SUPPLIED DATA:

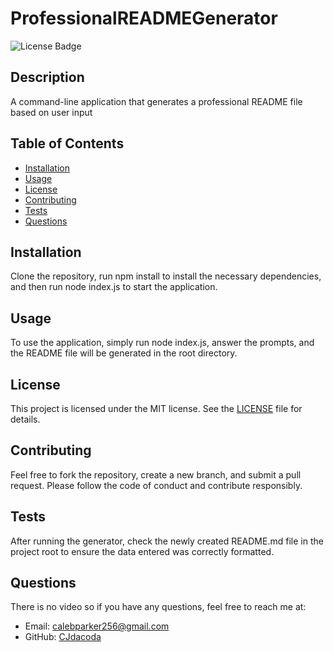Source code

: # ProfessionalREADMEGenerator
  
![License Badge](https://img.shields.io/badge/license-MIT-blue)

## Description
A command-line application that generates a professional README file based on user input

## Table of Contents
- [Installation](#installation)
- [Usage](#usage)
- [License](#license)
- [Contributing](#contributing)
- [Tests](#tests)
- [Questions](#questions)

## Installation
Clone the repository, run npm install to install the necessary dependencies, and then run node index.js to start the application.

## Usage
To use the application, simply run node index.js, answer the prompts, and the README file will be generated in the root directory.

## License

This project is licensed under the MIT license. See the [LICENSE](./LICENSE) file for details.

## Contributing
Feel free to fork the repository, create a new branch, and submit a pull request. Please follow the code of conduct and contribute responsibly.

## Tests
After running the generator, check the newly created README.md file in the project root to ensure the data entered was correctly formatted.

## Questions
There is no video so if you have any questions, feel free to reach me at:
- Email: [calebparker256@gmail.com](mailto:calebparker256@gmail.com)
- GitHub: [CJdacoda](https://github.com/CJdacoda)

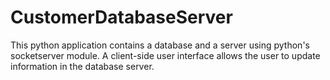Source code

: # CustomerDatabaseServer
This python application contains a database and a server using python's socketserver module. A client-side user interface allows the user to update information in the database server. 
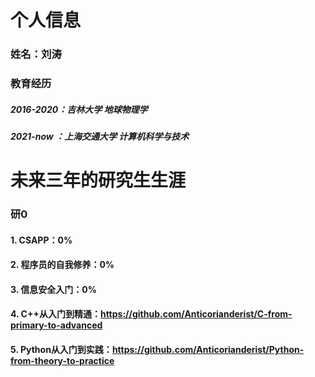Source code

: # 个人信息
### 姓名：刘涛
### 教育经历
##### 2016-2020：吉林大学 地球物理学
##### 2021-now ：上海交通大学 计算机科学与技术

# 未来三年的研究生生涯
### 研0
#### 1. CSAPP：0%
#### 2. 程序员的自我修养：0%
#### 3. 信息安全入门：0%
#### 4. C++从入门到精通：https://github.com/Anticorianderist/C-from-primary-to-advanced
#### 5. Python从入门到实践：https://github.com/Anticorianderist/Python-from-theory-to-practice
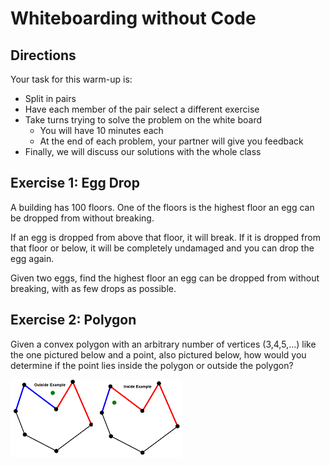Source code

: # Whiteboarding without Code

<!-- This should take about 35 minutes total..it took 45, but I think we can do better next time -->
<!--Took 45 again, I think that's just what it takes -->

## Directions

Your task for this warm-up is:

- Split in pairs
- Have each member of the pair select a different exercise
- Take turns trying to solve the problem on the white board
  - You will have 10 minutes each
  - At the end of each problem, your partner will give you feedback
- Finally, we will discuss our solutions with the whole class

## Exercise 1: Egg Drop

A building has 100 floors. One of the floors is the highest floor an egg can be dropped from without breaking.

If an egg is dropped from above that floor, it will break. If it is dropped from that floor or below,
it will be completely undamaged and you can drop the egg again.

Given two eggs, find the highest floor an egg can be dropped from without breaking, with as few drops as possible.

## Exercise 2: Polygon

Given a convex polygon with an arbitrary number of vertices (3,4,5,...) like the one 
pictured below and a point, also pictured below,
how would you determine if the point lies inside the polygon or outside the polygon?

![](assets/polygon_in_out.png)
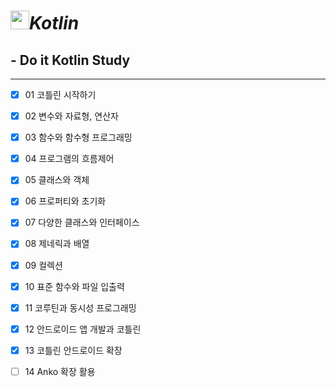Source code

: # <image src="https://user-images.githubusercontent.com/63226023/119272270-1fa88a00-bc40-11eb-9af2-b46275968106.png" height="30">_**Kotlin**_
  ## - Do it Kotlin Study
  ---
  - [x] 01 코틀린 시작하기
  - [x] 02 변수와 자료형, 연산자
  - [x] 03 함수와 함수형 프로그래밍
  - [x] 04 프로그램의 흐름제어
  - [x] 05 클래스와 객체
  - [x] 06 프로퍼티와 초기화
  - [x] 07 다양한 클래스와 인터페이스
  - [x] 08 제네릭과 배열
  - [x] 09 컬렉션
  - [x] 10 표준 함수와 파일 입출력
  - [x] 11 코루틴과 동시성 프로그래밍
  - [x] 12 안드로이드 앱 개발과 코틀린
  - [x] 13 코틀린 안드로이드 확장
  - [ ] 14 Anko 확장 활용

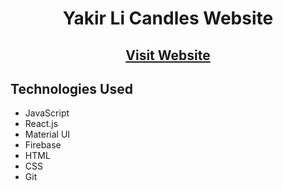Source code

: <h1 align="center">Yakir Li Candles Website</h1>
<h2 align="center"><a  href="https://yakirli.org/candles/" target="_blank">Visit Website</a></h2>

## Technologies Used

- JavaScript
- React.js
- Material UI
- Firebase
- HTML
- CSS
- Git
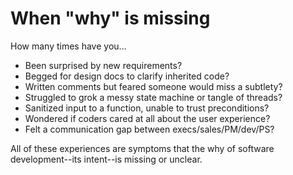 # When "why" is missing

How many times have you…

* Been surprised by new requirements?
* Begged for design docs to clarify inherited code?
* Written comments but feared someone would miss a subtlety?
* Struggled to grok a messy state machine or tangle of threads?
* Sanitized input to a function, unable to trust preconditions?
* Wondered if coders cared at all about the user experience?
* Felt a communication gap between execs/sales/PM/dev/PS?

All of these experiences are symptoms that the why of software development--its intent--is missing or unclear.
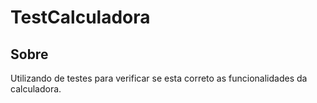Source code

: #  TestCalculadora
## Sobre
Utilizando de testes para verificar se esta correto as funcionalidades da calculadora.

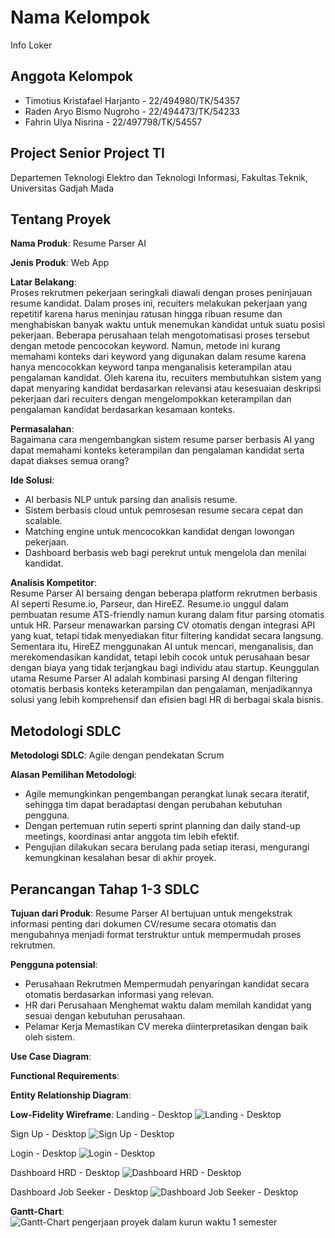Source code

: # Nama Kelompok
Info Loker  

## Anggota Kelompok  
- Timotius Kristafael Harjanto - 22/494980/TK/54357
- Raden Aryo Bismo Nugroho - 22/494473/TK/54233
- Fahrin Ulya Nisrina - 22/497798/TK/54557

## Project Senior Project TI  
Departemen Teknologi Elektro dan Teknologi Informasi, Fakultas Teknik, Universitas Gadjah Mada  

## Tentang Proyek  
**Nama Produk**: Resume Parser AI

**Jenis Produk**: Web App

**Latar Belakang**:  
Proses rekrutmen pekerjaan seringkali diawali dengan proses peninjauan resume kandidat. Dalam proses ini, recuiters melakukan pekerjaan yang repetitif karena harus meninjau ratusan hingga ribuan resume dan menghabiskan banyak waktu untuk menemukan kandidat untuk suatu posisi pekerjaan. Beberapa perusahaan telah mengotomatisasi proses tersebut dengan metode pencocokan keyword. Namun, metode ini kurang memahami konteks dari keyword yang digunakan dalam resume karena hanya mencocokkan keyword tanpa menganalisis keterampilan atau pengalaman kandidat. Oleh karena itu, recuiters membutuhkan sistem yang dapat menyaring kandidat berdasarkan relevansi atau kesesuaian deskripsi pekerjaan dari recuiters dengan mengelompokkan keterampilan dan pengalaman kandidat berdasarkan kesamaan konteks.

**Permasalahan**:  
Bagaimana cara mengembangkan sistem resume parser berbasis AI yang dapat memahami konteks keterampilan dan pengalaman kandidat serta dapat diakses semua orang?

**Ide Solusi**:  
- AI berbasis NLP untuk parsing dan analisis resume.
- Sistem berbasis cloud untuk pemrosesan resume secara cepat dan scalable.
- Matching engine untuk mencocokkan kandidat dengan lowongan pekerjaan.
- Dashboard berbasis web bagi perekrut untuk mengelola dan menilai kandidat.

**Analisis Kompetitor**:  
Resume Parser AI bersaing dengan beberapa platform rekrutmen berbasis AI seperti Resume.io, Parseur, dan HireEZ. Resume.io unggul dalam pembuatan resume ATS-friendly namun kurang dalam fitur parsing otomatis untuk HR. Parseur menawarkan parsing CV otomatis dengan integrasi API yang kuat, tetapi tidak menyediakan fitur filtering kandidat secara langsung. Sementara itu, HireEZ menggunakan AI untuk mencari, menganalisis, dan merekomendasikan kandidat, tetapi lebih cocok untuk perusahaan besar dengan biaya yang tidak terjangkau bagi individu atau startup. Keunggulan utama Resume Parser AI adalah kombinasi parsing AI dengan filtering otomatis berbasis konteks keterampilan dan pengalaman, menjadikannya solusi yang lebih komprehensif dan efisien bagi HR di berbagai skala bisnis.

## Metodologi SDLC  
**Metodologi SDLC**:
Agile dengan pendekatan Scrum

**Alasan Pemilihan Metodologi**:
- Agile memungkinkan pengembangan perangkat lunak secara iteratif, sehingga tim dapat beradaptasi dengan perubahan kebutuhan pengguna.
- Dengan pertemuan rutin seperti sprint planning dan daily stand-up meetings, koordinasi antar anggota tim lebih efektif.
- Pengujian dilakukan secara berulang pada setiap iterasi, mengurangi kemungkinan kesalahan besar di akhir proyek.


## Perancangan Tahap 1-3 SDLC
**Tujuan dari Produk**:
Resume Parser AI bertujuan untuk mengekstrak informasi penting dari dokumen CV/resume secara otomatis dan mengubahnya menjadi format terstruktur untuk mempermudah proses rekrutmen.

**Pengguna potensial**:
- Perusahaan Rekrutmen
  Mempermudah penyaringan kandidat secara otomatis berdasarkan informasi yang relevan.
- HR dari Perusahaan
  Menghemat waktu dalam memilah kandidat yang sesuai dengan kebutuhan perusahaan.
- Pelamar Kerja
  Memastikan CV mereka diinterpretasikan dengan baik oleh sistem.

**Use Case Diagram**:

**Functional Requirements**:

**Entity Relationship Diagram**:

**Low-Fidelity Wireframe**:
Landing - Desktop
![Landing - Desktop](assets/Landing-Desktop.png)

Sign Up - Desktop
![Sign Up - Desktop](assets/SignUp-Desktop.png)

Login - Desktop
![Login - Desktop](assets/Login-Desktop.png)

Dashboard HRD - Desktop
![Dashboard HRD - Desktop](assets/DashboardHRD-Desktop.png)

Dashboard Job Seeker - Desktop
![Dashboard Job Seeker - Desktop](assets/DashboardJobSeeker-Desktop.png)

**Gantt-Chart**:
![Gantt-Chart pengerjaan proyek dalam kurun waktu 1 semester](assets/gantt-chart.png)

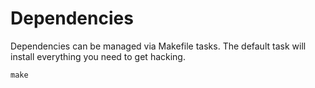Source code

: # Dependencies

Dependencies can be managed via Makefile tasks. The default task will install everything you need to get hacking.

    make
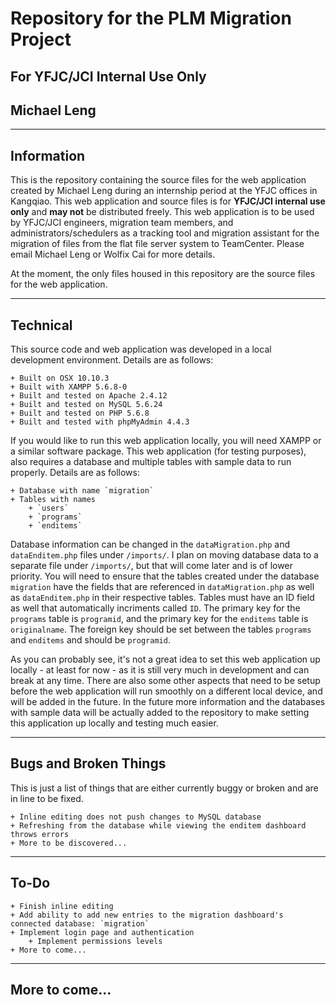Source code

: # Repository for the PLM Migration Project

## For YFJC/JCI Internal Use Only
## Michael Leng


---

## Information

This is the repository containing the source files for the web application created by Michael Leng during an internship period at the YFJC offices in Kangqiao. This web application and source files is for __YFJC/JCI internal use only__ and __may not__ be distributed freely. This web application is to be used by YFJC/JCI engineers, migration team members, and administrators/schedulers as a tracking tool and migration assistant for the migration of files from the flat file server system to TeamCenter. Please email Michael Leng or Wolfix Cai for more details.

At the moment, the only files housed in this repository are the source files for the web application.


---

## Technical

This source code and web application was developed in a local development environment. Details are as follows:

	+ Built on OSX 10.10.3
	+ Built with XAMPP 5.6.8-0
	+ Built and tested on Apache 2.4.12
	+ Built and tested on MySQL 5.6.24
	+ Built and tested on PHP 5.6.8
	+ Built and tested with phpMyAdmin 4.4.3

If you would like to run this web application locally, you will need XAMPP or a similar software package. This web application (for testing purposes), also requires a database and multiple tables with sample data to run properly. Details are as follows:

	+ Database with name `migration`
	+ Tables with names
		+ `users`
		+ `programs`
		+ `enditems`

Database information can be changed in the `dataMigration.php` and `dataEnditem.php` files under `/imports/`. I plan on moving database data to a separate file under `/imports/`, but that will come later and is of lower priority. You will need to ensure that the tables created under the database `migration` have the fields that are referenced in `dataMigration.php` as well as `dataEnditem.php` in their respective tables. Tables must have an ID field as well that automatically incriments called `ID`. The primary key for the `programs` table is `programid`, and the primary key for the `enditems` table is `originalname`. The foreign key should be set between the tables `programs` and `enditems` and should be `programid`.

As you can probably see, it's not a great idea to set this web application up locally - at least for now - as it is still very much in development and can break at any time. There are also some other aspects that need to be setup before the web application will run smoothly on a different local device, and will be added in the future. In the future more information and the databases with sample data will be actually added to the repository to make setting this application up locally and testing much easier.


---

## Bugs and Broken Things

This is just a list of things that are either currently buggy or broken and are in line to be fixed.

	+ Inline editing does not push changes to MySQL database
	+ Refreshing from the database while viewing the enditem dashboard throws errors
	+ More to be discovered...


---

## To-Do

	+ Finish inline editing
	+ Add ability to add new entries to the migration dashboard's connected database: `migration`
	+ Implement login page and authentication
		+ Implement permissions levels
	+ More to come...


---

## More to come...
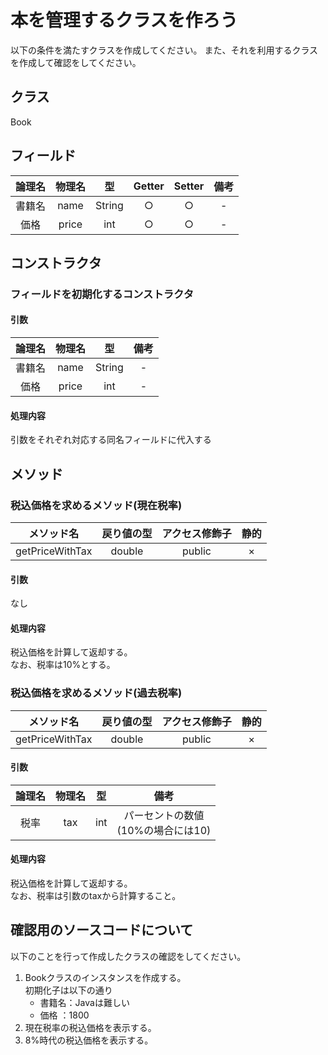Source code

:# 本を管理するクラスを作ろう

以下の条件を満たすクラスを作成してください。
また、それを利用するクラスを作成して確認をしてください。

## クラス

Book

## フィールド

| 論理名 | 物理名 | 型 | Getter | Setter | 備考 | 
|:-:|:-:|:-:|:-:|:-:|:-:|
|書籍名| name | String | ○ | ○ | - |
|価格| price | int | ○ | ○ | - |

## コンストラクタ

### フィールドを初期化するコンストラクタ

#### 引数

| 論理名 | 物理名 | 型 | 備考 | 
|:-:|:-:|:-:|:-:|
|書籍名| name | String | - |
|価格| price | int | -  |

#### 処理内容

引数をそれぞれ対応する同名フィールドに代入する

## メソッド

### 税込価格を求めるメソッド(現在税率)

|メソッド名 | 戻り値の型 | アクセス修飾子 | 静的 | 
|:-:|:-:|:-:|:-:|
| getPriceWithTax | double | public | × | 

#### 引数

なし

#### 処理内容

税込価格を計算して返却する。  
なお、税率は10%とする。

### 税込価格を求めるメソッド(過去税率)

|メソッド名 | 戻り値の型 | アクセス修飾子 | 静的 | 
|:-:|:-:|:-:|:-:|
| getPriceWithTax | double | public | × | 

#### 引数

| 論理名 | 物理名 | 型 | 備考 | 
|:-:|:-:|:-:|:-:|
|税率| tax | int | パーセントの数値<br/>(10%の場合には10) |

#### 処理内容

税込価格を計算して返却する。  
なお、税率は引数のtaxから計算すること。

## 確認用のソースコードについて

以下のことを行って作成したクラスの確認をしてください。

1. Bookクラスのインスタンスを作成する。  
  初期化子は以下の通り
    - 書籍名：Javaは難しい
    - 価格  ：1800
2. 現在税率の税込価格を表示する。  
3. 8%時代の税込価格を表示する。
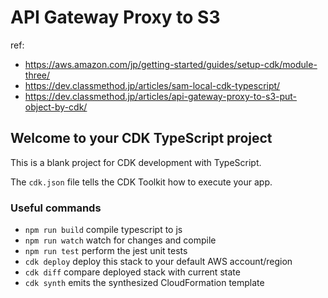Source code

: # API Gateway Proxy to S3

ref: 

- https://aws.amazon.com/jp/getting-started/guides/setup-cdk/module-three/
- https://dev.classmethod.jp/articles/sam-local-cdk-typescript/
- https://dev.classmethod.jp/articles/api-gateway-proxy-to-s3-put-object-by-cdk/

## Welcome to your CDK TypeScript project

This is a blank project for CDK development with TypeScript.

The `cdk.json` file tells the CDK Toolkit how to execute your app.

### Useful commands

* `npm run build`   compile typescript to js
* `npm run watch`   watch for changes and compile
* `npm run test`    perform the jest unit tests
* `cdk deploy`      deploy this stack to your default AWS account/region
* `cdk diff`        compare deployed stack with current state
* `cdk synth`       emits the synthesized CloudFormation template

WHAT YOU SHOULD DO:
What is the number of lines in the listing that contain the string "highest"? Give it alone.

PROBLEM SOLUTION:
2